=== WORKING DATA ===
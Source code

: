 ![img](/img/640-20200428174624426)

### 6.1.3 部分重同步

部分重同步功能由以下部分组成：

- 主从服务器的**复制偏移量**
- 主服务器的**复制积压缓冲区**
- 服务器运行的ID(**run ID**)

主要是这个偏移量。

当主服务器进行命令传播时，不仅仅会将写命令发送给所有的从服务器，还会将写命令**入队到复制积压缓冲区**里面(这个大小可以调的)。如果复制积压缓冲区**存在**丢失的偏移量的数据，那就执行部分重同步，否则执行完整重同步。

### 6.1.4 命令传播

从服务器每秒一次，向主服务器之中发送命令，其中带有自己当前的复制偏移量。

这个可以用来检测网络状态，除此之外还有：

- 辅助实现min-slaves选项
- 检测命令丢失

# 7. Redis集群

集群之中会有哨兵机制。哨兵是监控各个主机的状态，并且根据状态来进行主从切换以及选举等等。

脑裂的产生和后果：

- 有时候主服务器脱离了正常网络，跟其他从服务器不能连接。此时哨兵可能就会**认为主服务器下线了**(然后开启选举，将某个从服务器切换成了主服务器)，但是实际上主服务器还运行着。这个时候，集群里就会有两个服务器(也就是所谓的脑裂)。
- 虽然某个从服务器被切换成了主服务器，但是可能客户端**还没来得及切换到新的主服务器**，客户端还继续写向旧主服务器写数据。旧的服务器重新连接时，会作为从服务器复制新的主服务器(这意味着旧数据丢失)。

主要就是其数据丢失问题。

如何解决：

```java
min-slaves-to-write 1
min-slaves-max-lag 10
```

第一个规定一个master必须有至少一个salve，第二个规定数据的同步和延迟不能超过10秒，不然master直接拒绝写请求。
===
▸ **THE TASK**: All of the entries above need to be retyped exactly.

▸ **EXERCISE RESPONSE**:
Source code

: ![img](/img/640-20200428174624426)

### 6.1.3 部分重同步

部分重同步功能由以下部分组成：

- 主从服务器的**复制偏移量**
- 主服务器的**复制积压缓冲区**
- 服务器运行的ID(**run ID**)

主要是这个偏移量。

当主服务器进行命令传播时，不仅仅会将写命令发送给所有的从服务器，还会将写命令**入队到复制积压缓冲区**里面(这个大小可以调的)。如果复制积压缓冲区**存在**丢失的偏移量的数据，那就执行部分重同步，否则执行完整重同步。

### 6.1.4 命令传播

从服务器每秒一次，向主服务器之中发送命令，其中带有自己当前的复制偏移量。

这个可以用来检测网络状态，除此之外还有：

- 辅助实现min-slaves选项
- 检测命令丢失

# 7. Redis集群

集群之中会有哨兵机制。哨兵是监控各个主机的状态，并且根据状态来进行主从切换以及选举等等。

脑裂的产生和后果：

- 有时候主服务器脱离了正常网络，跟其他从服务器不能连接。此时哨兵可能就会**认为主服务器下线了**(然后开启选举，将某个从服务器切换成了主服务器)，但是实际上主服务器还运行着。这个时候，集群里就会有两个服务器(也就是所谓的脑裂)。
- 虽然某个从服务器被切换成了主服务器，但是可能客户端**还没来得及切换到新的主服务器**，客户端还继续写向旧主服务器写数据。旧的服务器重新连接时，会作为从服务器复制新的主服务器(这意味着旧数据丢失)。

主要就是其数据丢失问题。

如何解决：

```java
min-slaves-to-write 1
min-slaves-max-lag 10
```

第一个规定一个master必须有至少一个salve，第二个规定数据的同步和延迟不能超过10秒，不然master直接拒绝写请求。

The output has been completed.